Meta-Learning with Memory-Augmented Neural Network
Memory Augmented Neural Networks (MANNs) are a class of neural networks that utilize an external memory to store the information. The results of MANNs are promising in term of solving long term data dependencies problems in comparison with traditional Recurrent Neural Networks (RNNs). By using an external memory as both input and output, the neural networks gain the ability keep track and retain longer sequence of information. Famous examples of MANNs are Neural Turing Machines (NTM), Differentiable Neural Computer (DNC) and SGDStore neural networks. Known issues in the NTM are the data overwriting issue and the inability to free and reuse the memory. As
an effort to address those issues, the DNC employs differentiable attention mechanisms for reading and writing, On the other hand, the SGDstore utilizes additional neural networks as a data store.
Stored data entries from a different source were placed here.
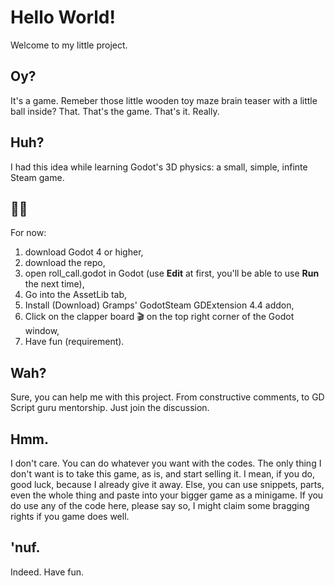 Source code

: <!-- /README.md - Welcoming readme. -->
# Hello World!
Welcome to my little project.

## Oy?
It's a game. Remeber those little wooden toy maze brain teaser with a little ball inside? That. That's the game. That's it. Really.

## Huh?
I had this idea while learning Godot's 3D physics: a small, simple, infinte Steam game.

## 😵‍💫
For now:
1. download Godot 4 or higher,
2. download the repo,
3. open roll_call.godot in Godot (use **Edit** at first, you'll be able to use **Run** the next time),
4. Go into the AssetLib tab,
5. Install (Download) Gramps' GodotSteam GDExtension 4.4 addon,
6. Click on the clapper board 🎬 on the top right corner of the Godot window,
7. Have fun (requirement).

## Wah?
Sure, you can help me with this project. From constructive comments, to GD Script guru mentorship. Just join the discussion.

## Hmm.
I don't care. You can do whatever you want with the codes. The only thing I don't want is to take this game, as is, and start selling it. I mean, if you do, good luck, because I already give it away. Else, you can use snippets, parts, even the whole thing and paste into your bigger game as a minigame. If you do use any of the code here, please say so, I might claim some bragging rights if you game does well.

## 'nuf.
Indeed. Have fun.
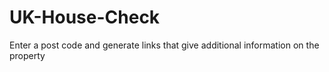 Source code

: # UK-House-Check
Enter a post code and generate links that give additional information on the property
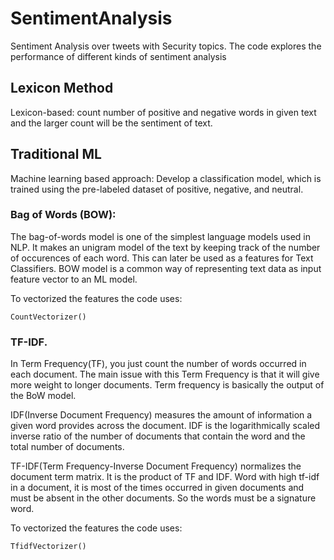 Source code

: # SentimentAnalysis
Sentiment Analysis over tweets with Security topics.
The code explores the performance of different kinds of sentiment analysis

## Lexicon Method
Lexicon-based: count number of positive and negative words in given text and the larger count will be the sentiment of text.

## Traditional ML
Machine learning based approach: Develop a classification model, which is trained using the pre-labeled dataset of positive, negative, and neutral.

### Bag of Words (BOW):
The bag-of-words model is one of the simplest language models used in NLP. It makes an unigram model of the text by keeping track of the number of occurences of each word. This can later be used as a features for Text Classifiers. BOW model is a common way of representing text data as input feature vector to an ML model. 

To vectorized the features the code uses:

	CountVectorizer()

### TF-IDF.
In Term Frequency(TF), you just count the number of words occurred in each document. The main issue with this Term Frequency is that it will give more weight to longer documents. Term frequency is basically the output of the BoW model.

IDF(Inverse Document Frequency) measures the amount of information a given word provides across the document. IDF is the logarithmically scaled inverse ratio of the number of documents that contain the word and the total number of documents.

TF-IDF(Term Frequency-Inverse Document Frequency) normalizes the document term matrix. It is the product of TF and IDF. Word with high tf-idf in a document, it is most of the times occurred in given documents and must be absent in the other documents. So the words must be a signature word.

To vectorized the features the code uses:

	TfidfVectorizer()

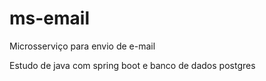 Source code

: # ms-email
Microsserviço para envio de e-mail

Estudo de java com spring boot e banco de dados postgres
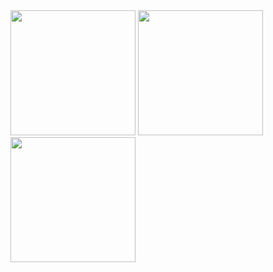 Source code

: <img src="https://github.com/professorDeveloper/SwiftTutorial/assets/108933534/75c31be9-b389-4987-a413-67049a5704aa" width="200">






<img src="https://github.com/professorDeveloper/SwiftTutorial/assets/108933534/001fb526-8ac9-4129-af00-5ff7f75657a1" width="200">





<img src="https://github.com/professorDeveloper/SwiftTutorial/assets/108933534/ab256486-963a-45a8-aa83-d835d9b7c29a" width="200">

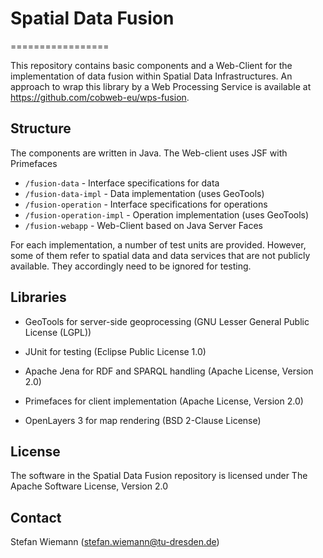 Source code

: # Spatial Data Fusion
=================

This repository contains basic components and a Web-Client for the implementation of data fusion within Spatial Data Infrastructures. An approach to wrap this library by a Web Processing Service is available at https://github.com/cobweb-eu/wps-fusion.

## Structure

The components are written in Java. The Web-client uses JSF with Primefaces

* ``/fusion-data`` - Interface specifications for data
* ``/fusion-data-impl`` - Data implementation (uses GeoTools)
* ``/fusion-operation`` - Interface specifications for operations  
* ``/fusion-operation-impl`` - Operation implementation (uses GeoTools)
* ``/fusion-webapp`` - Web-Client based on Java Server Faces

For each implementation, a number of test units are provided. However, some of them refer to spatial data and data services that are not publicly available. They accordingly need to be ignored for testing.

## Libraries

* GeoTools for server-side geoprocessing (GNU Lesser General Public License (LGPL))
* JUnit for testing (Eclipse Public License 1.0)
* Apache Jena for RDF and SPARQL handling (Apache License, Version 2.0)
* Primefaces for client implementation (Apache License, Version 2.0)

* OpenLayers 3 for map rendering (BSD 2-Clause License)

## License

The software in the Spatial Data Fusion repository is licensed under The Apache Software License, Version 2.0

## Contact

Stefan Wiemann (stefan.wiemann@tu-dresden.de) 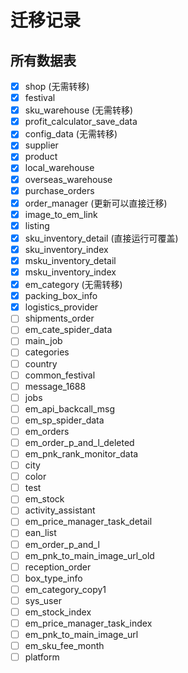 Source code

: # 迁移记录
## 所有数据表
- [x] shop (无需转移)
- [x] festival
- [x] sku_warehouse (无需转移)
- [x] profit_calculator_save_data
- [x] config_data (无需转移)
- [x] supplier
- [x] product
- [x] local_warehouse
- [x] overseas_warehouse
- [x] purchase_orders
- [x] order_manager (更新可以直接迁移)
- [x] image_to_em_link
- [x] listing
- [x] sku_inventory_detail (直接运行可覆盖)
- [x] sku_inventory_index
- [x] msku_inventory_detail
- [x] msku_inventory_index
- [x] em_category (无需转移)
- [x] packing_box_info
- [x] logistics_provider
- [ ] shipments_order
- [ ] em_cate_spider_data
- [ ] main_job
- [ ] categories
- [ ] country
- [ ] common_festival
- [ ] message_1688
- [ ] jobs
- [ ] em_api_backcall_msg
- [ ] em_sp_spider_data
- [ ] em_orders
- [ ] em_order_p_and_l_deleted
- [ ] em_pnk_rank_monitor_data
- [ ] city
- [ ] color
- [ ] test
- [ ] em_stock
- [ ] activity_assistant
- [ ] em_price_manager_task_detail
- [ ] ean_list
- [ ] em_order_p_and_l
- [ ] em_pnk_to_main_image_url_old
- [ ] reception_order
- [ ] box_type_info
- [ ] em_category_copy1
- [ ] sys_user
- [ ] em_stock_index
- [ ] em_price_manager_task_index
- [ ] em_pnk_to_main_image_url
- [ ] em_sku_fee_month
- [ ] platform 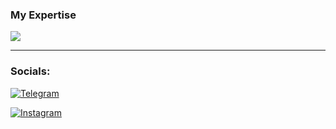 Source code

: <h3>My Expertise</h3>
<img src="https://skillicons.dev/icons?i=html,css,js,tailwindcss,bootstrap,sass,ps,vscode"/>
<hr height="2px"/>
<h3>Socials:</h3></h3>
<a href="https://t.me/mahgol_mot" rel="nofollow"><img src="https://camo.githubusercontent.com/8f41682a178e57a174d0c6042e9cdb842c6329b24c34b2bf4206c25e933073a9/68747470733a2f2f696d672e736869656c64732e696f2f62616467652f54656c656772616d2d3243413545303f7374796c653d666f722d7468652d6261646765266c6f676f3d74656c656772616d266c6f676f436f6c6f723d7768697465" alt="Telegram" data-canonical-src="https://img.shields.io/badge/Telegram-2CA5E0?style=for-the-badge&amp;logo=telegram&amp;logoColor=white" style="max-width: 100%;"></a>

<a href="https://instagram.com/_mahgol.mot_" rel="nofollow"><img src="https://camo.githubusercontent.com/94b50d6a71e67a79d85b051d8af86ad7cc541a7304e6db4825430830e9a43383/68747470733a2f2f696d672e736869656c64732e696f2f62616467652f496e7374616772616d2d2532334534343035462e7376673f7374796c653d666f722d7468652d6261646765266c6f676f3d496e7374616772616d266c6f676f436f6c6f723d7768697465" alt="Instagram" data-canonical-src="https://img.shields.io/badge/Instagram-%23E4405F.svg?style=for-the-badge&amp;logo=Instagram&amp;logoColor=white" style="max-width: 100%;"></a>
This thesis will build and evaluate various models of MANNs in term of performance on classification and video prediction tasks, similarity functions, and memory efficiency. The objective is to achieve as good as the state of the art but with less memory and miniature model architecture. This thesis will use locality-sensitive-hashing (LSH) to reduce the complexity of calculating the similarity functions over the entire dataset and Reversible Residual Networks (RevNet) to more efficiently use the memory available. The metrics that will be classification metrics over multiple episode training strategies. The target datasets are hand-written character dataset, traffic signs and autonomous driving dataset, and Attari videogames datasets.